**Required work**
Where the word "hypotheses" occurs in a line of the listing below, copy that line.

══════════════════════════════

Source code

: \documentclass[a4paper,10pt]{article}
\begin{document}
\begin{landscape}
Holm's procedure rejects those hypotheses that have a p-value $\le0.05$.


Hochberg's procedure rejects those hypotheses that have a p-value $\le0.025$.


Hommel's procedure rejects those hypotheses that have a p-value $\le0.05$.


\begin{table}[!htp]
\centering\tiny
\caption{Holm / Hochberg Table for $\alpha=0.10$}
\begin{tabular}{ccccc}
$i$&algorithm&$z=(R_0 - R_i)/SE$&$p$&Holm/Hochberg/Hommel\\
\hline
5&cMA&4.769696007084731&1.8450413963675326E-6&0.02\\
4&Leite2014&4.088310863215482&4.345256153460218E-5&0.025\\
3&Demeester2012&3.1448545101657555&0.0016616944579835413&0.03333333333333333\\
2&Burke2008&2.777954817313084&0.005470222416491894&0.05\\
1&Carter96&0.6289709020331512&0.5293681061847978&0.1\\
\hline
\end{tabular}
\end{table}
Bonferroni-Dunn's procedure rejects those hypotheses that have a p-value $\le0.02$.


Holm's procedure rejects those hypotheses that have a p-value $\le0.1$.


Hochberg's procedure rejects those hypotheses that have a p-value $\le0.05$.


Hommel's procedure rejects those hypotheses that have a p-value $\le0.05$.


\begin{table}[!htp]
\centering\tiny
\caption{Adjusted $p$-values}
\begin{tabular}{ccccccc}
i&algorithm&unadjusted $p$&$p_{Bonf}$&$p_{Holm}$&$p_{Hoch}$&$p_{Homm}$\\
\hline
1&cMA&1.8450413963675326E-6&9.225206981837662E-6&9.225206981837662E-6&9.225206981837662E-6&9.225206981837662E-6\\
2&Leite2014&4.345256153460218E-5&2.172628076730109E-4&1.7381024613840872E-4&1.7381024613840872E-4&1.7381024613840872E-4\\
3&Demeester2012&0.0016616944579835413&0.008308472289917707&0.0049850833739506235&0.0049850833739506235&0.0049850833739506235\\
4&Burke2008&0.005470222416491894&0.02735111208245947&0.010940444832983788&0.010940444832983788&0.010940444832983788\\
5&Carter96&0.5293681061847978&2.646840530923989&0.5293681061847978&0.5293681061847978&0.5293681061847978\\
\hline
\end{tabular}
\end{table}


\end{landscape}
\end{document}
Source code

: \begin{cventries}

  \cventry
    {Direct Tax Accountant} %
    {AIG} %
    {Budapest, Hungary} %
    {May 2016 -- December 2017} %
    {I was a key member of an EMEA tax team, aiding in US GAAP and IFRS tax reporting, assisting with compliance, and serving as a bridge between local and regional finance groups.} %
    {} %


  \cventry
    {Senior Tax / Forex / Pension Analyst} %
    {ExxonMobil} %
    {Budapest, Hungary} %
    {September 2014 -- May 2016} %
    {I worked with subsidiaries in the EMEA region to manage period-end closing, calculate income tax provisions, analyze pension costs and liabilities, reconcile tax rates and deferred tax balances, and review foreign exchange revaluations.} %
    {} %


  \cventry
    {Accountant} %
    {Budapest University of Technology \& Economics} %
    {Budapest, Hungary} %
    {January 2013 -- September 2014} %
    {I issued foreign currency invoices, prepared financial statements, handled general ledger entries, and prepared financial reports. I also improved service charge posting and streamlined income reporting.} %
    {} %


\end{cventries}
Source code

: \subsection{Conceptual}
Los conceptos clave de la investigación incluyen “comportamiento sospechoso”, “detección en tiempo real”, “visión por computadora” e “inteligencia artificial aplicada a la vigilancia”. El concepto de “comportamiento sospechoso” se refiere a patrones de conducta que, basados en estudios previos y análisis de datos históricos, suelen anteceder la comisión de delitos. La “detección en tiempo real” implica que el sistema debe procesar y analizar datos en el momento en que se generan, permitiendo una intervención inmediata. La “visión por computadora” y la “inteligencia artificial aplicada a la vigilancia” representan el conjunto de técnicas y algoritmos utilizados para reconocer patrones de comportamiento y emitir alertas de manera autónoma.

══════════════════════════════

**Output of the task**
Holm's procedure rejects those hypotheses that have a p-value $\le0.05$.
Hochberg's procedure rejects those hypotheses that have a p-value $\le0.025$.
Hommel's procedure rejects those hypotheses that have a p-value $\le0.05$.
Bonferroni-Dunn's procedure rejects those hypotheses that have a p-value $\le0.02$.
Holm's procedure rejects those hypotheses that have a p-value $\le0.1$.
Hochberg's procedure rejects those hypotheses that have a p-value $\le0.05$.
Hommel's procedure rejects those hypotheses that have a p-value $\le0.05$.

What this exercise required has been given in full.